Cinque anni dopo l’inizio dell’operazione anglosassone, la stampa internazionale dedica i suoi editoriali del 19 e 20 marzo a tracciare il bilancio della guerra in Iraq. Sfortunatamente, non si tratta affatto di un bilancio politico, solo di un prolungamento della campagna elettorale statunitense che tende a rispondere alla domanda del momento : bisogna o no ritirare i GI’s ? Vi è una contrapposizione tra due argomenti cinici. Da una parte i repubblicani ripetono con insistenza che con la progressione militare finiranno pure per schiacciare quella ribellione e per dominare quel paese. Dall’altra, i democratici sbandierano l’ultimo libro di Joseph Stiglitz, La guerra da 3 miliardi di dollari, per reclamare burro invece di cannoni. Nessuno di questi due campi offre la minima prospettiva, né per la regione che gli Stati Uniti hanno devastato, né per il loro Impero sull’orlo del baratro.



La verità è che un bilancio politico della guerra in Iraq dovrebbe iniziare dall’analisi dei moventi e dei mezzi messi in atto per arrivarci. Ora, né la stampa atlantista, né i candidati alla Casa Bianca possono avventurarsi su questo terreno, perché nessuno ha fatto intravedere l’inizio di un abbozzo di riconoscimento dei propri errori di analisi e di revisione della propria dottrina.



Non c’è bilancio senza revisione delle cause



Non si può comprendere la guerra in Iraq se si ignora — o si finge di ignorare — da una parte gli interessi economici in gioco, dall’altra i piani sionisti e la coalizione di queste due forze. Non si può comprendere come l’amministrazione Bush abbia catapultato gli Stati Uniti in questa guerra se si continua nella menzogna dell’11 settembre e della favola della « guerra al terrorismo ».

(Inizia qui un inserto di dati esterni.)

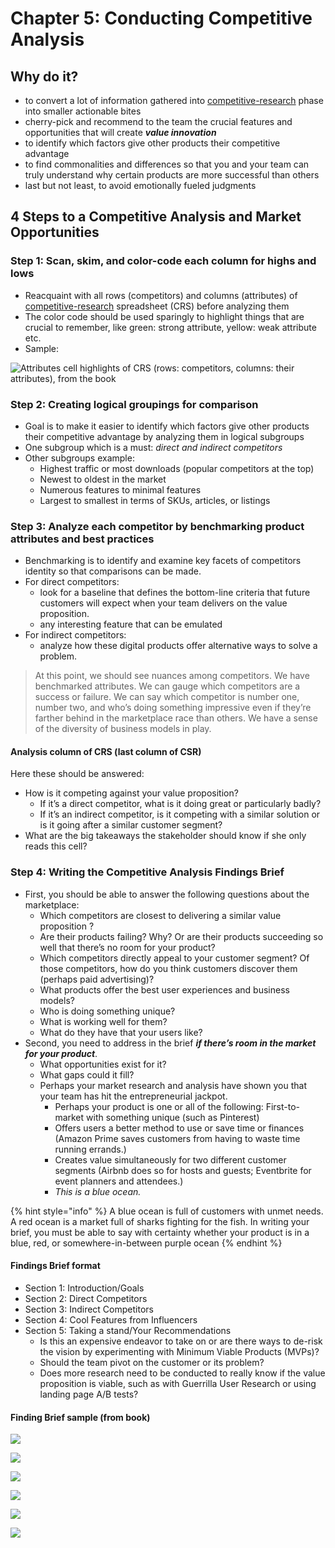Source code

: # Chapter 5: Conducting Competitive Analysis

## Why do it?

* to convert a lot of information gathered into [competitive-research](chapter-4.md) phase into smaller actionable bites
* cherry-pick and recommend to the team the crucial features and opportunities that will create _**value innovation**_
* to identify which factors give other products their competitive advantage
* to find commonalities and differences so that you and your team can truly understand why certain products are more successful than others
* last but not least, to avoid emotionally fueled judgments

## 4 Steps to a Competitive Analysis and Market Opportunities

### Step 1: Scan, skim, and color-code each column for highs and lows

* Reacquaint with all rows \(competitors\) and columns \(attributes\) of [competitive-research](chapter-1-what-is-ux-strategy.md) spreadsheet \(CRS\) before analyzing them
* The color code should be used sparingly to highlight things that are crucial to remember, like green: strong attribute, yellow: weak attribute etc.
* Sample:

![Attributes cell highlights of CRS \(rows: competitors, columns: their attributes\), from the book](.gitbook/assets/image%20%2810%29.png)

### Step 2: Creating logical groupings for comparison

* Goal is to make it easier to identify which factors give other products their competitive advantage by analyzing them in logical subgroups
* One subgroup which is a must: _direct and indirect competitors_
* Other subgroups example: 
  * Highest traffic or most downloads \(popular competitors at the top\) 
  * Newest to oldest in the market 
  * Numerous features to minimal features 
  * Largest to smallest in terms of SKUs, articles, or listings

### Step 3: Analyze each competitor by benchmarking product attributes and best practices

* Benchmarking is to identify and examine key facets of competitors identity so that comparisons can be made.
* For direct competitors:
  *  look for a baseline that defines the bottom-line criteria that future customers will expect when your team delivers on the value proposition.
  * any interesting feature that can be emulated
* For indirect competitors:
  * analyze how these digital products offer alternative ways to solve a problem. 

> At this point, we should see nuances among competitors. We have benchmarked attributes. We can gauge which competitors are a success or failure. We can say which competitor is number one, number two, and who’s doing something impressive even if they’re farther behind in the marketplace race than others. We have a sense of the diversity of business models in play.

#### Analysis column of CRS \(last column of CSR\)

Here these should be answered:

* How is it competing against your value proposition? 
  * If it’s a direct competitor, what is it doing great or particularly badly? 
  * If it’s an indirect competitor, is it competing with a similar solution or is it going after a similar customer segment? 
* What are the big takeaways the stakeholder should know if she only reads this cell?

### Step 4: Writing the Competitive Analysis Findings Brief

* First, you should be able to answer the following questions about the marketplace:
  *  Which competitors are closest to delivering a similar value proposition ? 
  * Are their products failing? Why? Or are their products succeeding so well that there’s no room for your product?
  *  Which competitors directly appeal to your customer segment? Of those competitors, how do you think customers discover them \(perhaps paid advertising\)? 
  * What products offer the best user experiences and business models? 
  * Who is doing something unique? 
  * What is working well for them? 
  * What do they have that your users like?
* Second, you need to address in the brief _**if there’s room in the market for your product**_.
  * What opportunities exist for it?
  *  What gaps could it fill? 
  * Perhaps your market research and analysis have shown you that your team has hit the entrepreneurial jackpot. 
    * Perhaps your product is one or all of the following: First-to-market with something unique \(such as Pinterest\) 
    * Offers users a better method to use or save time or finances \(Amazon Prime saves customers from having to waste time running errands.\) 
    * Creates value simultaneously for two different customer segments \(Airbnb does so for hosts and guests; Eventbrite for event planners and attendees.\) 
    * _This is a blue ocean._

{% hint style="info" %}
A blue ocean is full of customers with unmet needs. A red ocean is a market full of sharks fighting for the fish. In writing your brief, you must be able to say with certainty whether your product is in a blue, red, or somewhere-in-between purple ocean
{% endhint %}

#### Findings Brief format

* Section 1: Introduction/Goals
* Section 2: Direct Competitors
* Section 3: Indirect Competitors
* Section 4: Cool Features from Influencers
* Section 5: Taking a stand/Your Recommendations
  * Is this an expensive endeavor to take on or are there ways to de-risk the vision by experimenting with Minimum Viable Products \(MVPs\)?
  * Should the team pivot on the customer or its problem?
  * Does more research need to be conducted to really know if the value proposition is viable, such as with Guerrilla User Research or using landing page A/B tests?

#### Finding Brief sample \(from book\)

![](.gitbook/assets/image.png)

![](.gitbook/assets/image%20%289%29.png)

![](.gitbook/assets/image%20%282%29.png)

![](.gitbook/assets/image%20%286%29.png)

![](.gitbook/assets/image%20%285%29.png)

![](.gitbook/assets/image%20%283%29.png)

Permettetemi qui di ricordare come la stampa atlantista rifiuti le evidenze e persista nel suo errore. Poco dopo gli attentati di New York e Washington, io pubblicai un lavoro di scienze politiche, L’Effroyable imposture, destinato al grande pubblico. Dopo aver dimostrato l’inconsistenza della versione di Bush degli avvenimenti, vi studiai in dettaglio le conseguenze politiche. Annunciai così per primo la guerra contro l’Iraq che nessuno allora prevedeva e che tuttavia sopraggiunse l’anno successivo. Cercando un argomento sbrigativo per squalificare il mio lavoro, il quotidiano « di riferimento » (sic) Le Monde assicurò, in un editoriale al vetriolo, che le conseguenze della mia versione dell’11 settembre erano così grottesche da essere sufficienti per smentire le mie affermazioni. Edwy Plenel scrisse ridendo : « se l’attacco è arrivato dall’interno e non dall’esterno, esso è il risultato di un complotto ordito dagli elementi più estremisti dell’esercito americano, che volevano ottenere il via libera dal presidente per lanciarsi all’assalto dell’Afghanistan e ben presto dell’Iraq » [1]. E i dirigenti del Monde, precipitandosi sulle scene televisive al grido di « Siamo tutti Americani ! », si facevano beffe insinuando che ero in ritardo di undici anni, perché l’attacco all’Iraq era avvenuto nel 1991. Il mensile Le Monde diplomatique commentava il mio lavoro rincarando la dose. Serge Halimi incentrava il suo giudizio su una frase del libro che illustrava, a suo dire, la mia totale incompetenza: « La realtà mette a mal partito un’altra ipotesi avanzata come elemento di prova. Così veniamo a sapere (pagina 69) che "Henry Kissinger è la figura tutelare, l’ispiratore dei falchi" all’origine del colpo di Stato. Questo significa conoscere male la storia americana » [2]. Problema : il ruolo del signor Kissinger nella preparazione della guerra d’Iraq è stato attestato da Bob Woodward e il « caro Henry » impose come governatore dell’Iraq il suo protetto e associato, L. Paul Bremer III.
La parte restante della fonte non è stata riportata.